> [Saved entries]:
++++++++
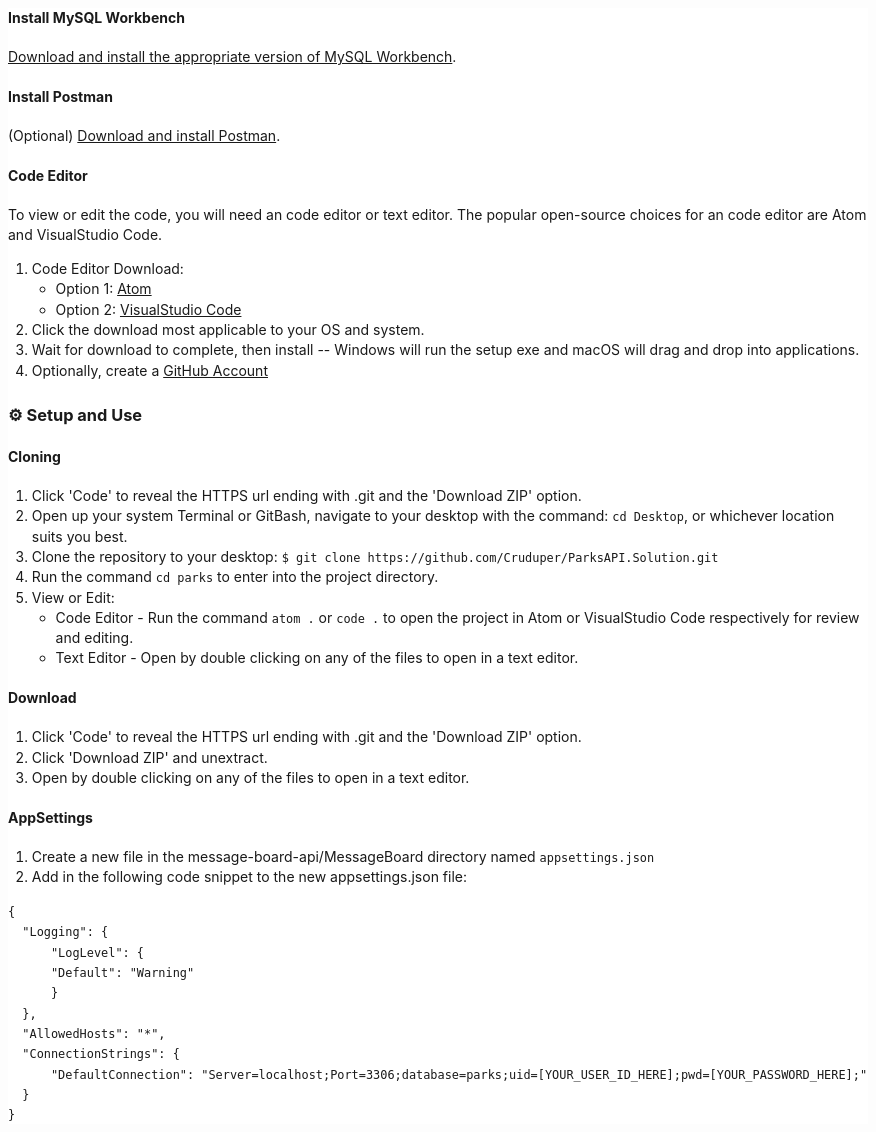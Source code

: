 #### Install MySQL Workbench

[Download and install the appropriate version of MySQL Workbench](https://dev.mysql.com/downloads/workbench/).

#### Install Postman

(Optional) [Download and install Postman](https://www.postman.com/downloads/).

#### Code Editor

To view or edit the code, you will need an code editor or text editor. The popular open-source choices for an code editor are Atom and VisualStudio Code.

1. Code Editor Download:
   - Option 1: [Atom](https://nodejs.org/en/)
   - Option 2: [VisualStudio Code](https://www.npmjs.com/)
2. Click the download most applicable to your OS and system.
3. Wait for download to complete, then install -- Windows will run the setup exe and macOS will drag and drop into applications.
4. Optionally, create a [GitHub Account](https://github.com)

### ⚙️ Setup and Use

#### Cloning

1. Click 'Code' to reveal the HTTPS url ending with .git and the 'Download ZIP' option.
2. Open up your system Terminal or GitBash, navigate to your desktop with the command: `cd Desktop`, or whichever location suits you best.
3. Clone the repository to your desktop: `$ git clone https://github.com/Cruduper/ParksAPI.Solution.git`
4. Run the command `cd parks` to enter into the project directory.
5. View or Edit:
   - Code Editor - Run the command `atom .` or `code .` to open the project in Atom or VisualStudio Code respectively for review and editing.
   - Text Editor - Open by double clicking on any of the files to open in a text editor.

#### Download

1. Click 'Code' to reveal the HTTPS url ending with .git and the 'Download ZIP' option.
2. Click 'Download ZIP' and unextract.
3. Open by double clicking on any of the files to open in a text editor.

#### AppSettings

1. Create a new file in the message-board-api/MessageBoard directory named `appsettings.json`
2. Add in the following code snippet to the new appsettings.json file:

```
{
  "Logging": {
      "LogLevel": {
      "Default": "Warning"
      }
  },
  "AllowedHosts": "*",
  "ConnectionStrings": {
      "DefaultConnection": "Server=localhost;Port=3306;database=parks;uid=[YOUR_USER_ID_HERE];pwd=[YOUR_PASSWORD_HERE];"
  }
}
```
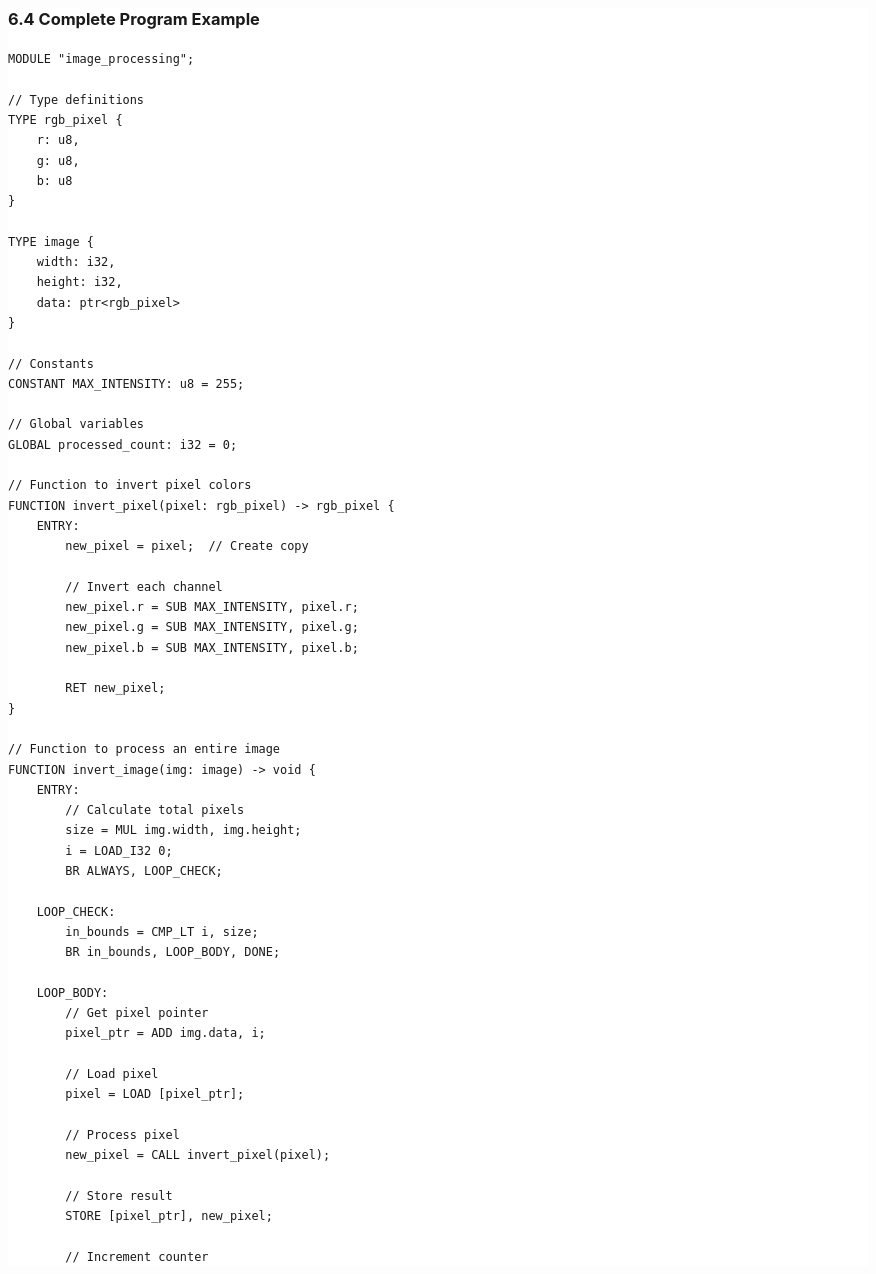 ### 6.4 Complete Program Example

```
MODULE "image_processing";

// Type definitions
TYPE rgb_pixel {
    r: u8,
    g: u8,
    b: u8
}

TYPE image {
    width: i32,
    height: i32,
    data: ptr<rgb_pixel>
}

// Constants
CONSTANT MAX_INTENSITY: u8 = 255;

// Global variables
GLOBAL processed_count: i32 = 0;

// Function to invert pixel colors
FUNCTION invert_pixel(pixel: rgb_pixel) -> rgb_pixel {
    ENTRY:
        new_pixel = pixel;  // Create copy
        
        // Invert each channel
        new_pixel.r = SUB MAX_INTENSITY, pixel.r;
        new_pixel.g = SUB MAX_INTENSITY, pixel.g;
        new_pixel.b = SUB MAX_INTENSITY, pixel.b;
        
        RET new_pixel;
}

// Function to process an entire image
FUNCTION invert_image(img: image) -> void {
    ENTRY:
        // Calculate total pixels
        size = MUL img.width, img.height;
        i = LOAD_I32 0;
        BR ALWAYS, LOOP_CHECK;
        
    LOOP_CHECK:
        in_bounds = CMP_LT i, size;
        BR in_bounds, LOOP_BODY, DONE;
        
    LOOP_BODY:
        // Get pixel pointer
        pixel_ptr = ADD img.data, i;
        
        // Load pixel
        pixel = LOAD [pixel_ptr];
        
        // Process pixel
        new_pixel = CALL invert_pixel(pixel);
        
        // Store result
        STORE [pixel_ptr], new_pixel;
        
        // Increment counter
```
++++++++
> [Problem details]:
Please return, without any change, the lines from the line containing "### 6.4 Complete Program Example" through the last line of the entries, dropping the pictures.

> [Solved exercise]:
 ### 6.4 Complete Program Example

```
MODULE "image_processing";

// Type definitions
TYPE rgb_pixel {
    r: u8,
    g: u8,
    b: u8
}

TYPE image {
    width: i32,
    height: i32,
    data: ptr<rgb_pixel>
}

// Constants
CONSTANT MAX_INTENSITY: u8 = 255;

// Global variables
GLOBAL processed_count: i32 = 0;

// Function to invert pixel colors
FUNCTION invert_pixel(pixel: rgb_pixel) -> rgb_pixel {
    ENTRY:
        new_pixel = pixel;  // Create copy
        
        // Invert each channel
        new_pixel.r = SUB MAX_INTENSITY, pixel.r;
        new_pixel.g = SUB MAX_INTENSITY, pixel.g;
        new_pixel.b = SUB MAX_INTENSITY, pixel.b;
        
        RET new_pixel;
}

// Function to process an entire image
FUNCTION invert_image(img: image) -> void {
    ENTRY:
        // Calculate total pixels
        size = MUL img.width, img.height;
        i = LOAD_I32 0;
        BR ALWAYS, LOOP_CHECK;
        
    LOOP_CHECK:
        in_bounds = CMP_LT i, size;
        BR in_bounds, LOOP_BODY, DONE;
        
    LOOP_BODY:
        // Get pixel pointer
        pixel_ptr = ADD img.data, i;
        
        // Load pixel
        pixel = LOAD [pixel_ptr];
        
        // Process pixel
        new_pixel = CALL invert_pixel(pixel);
        
        // Store result
        STORE [pixel_ptr], new_pixel;
        
        // Increment counter
```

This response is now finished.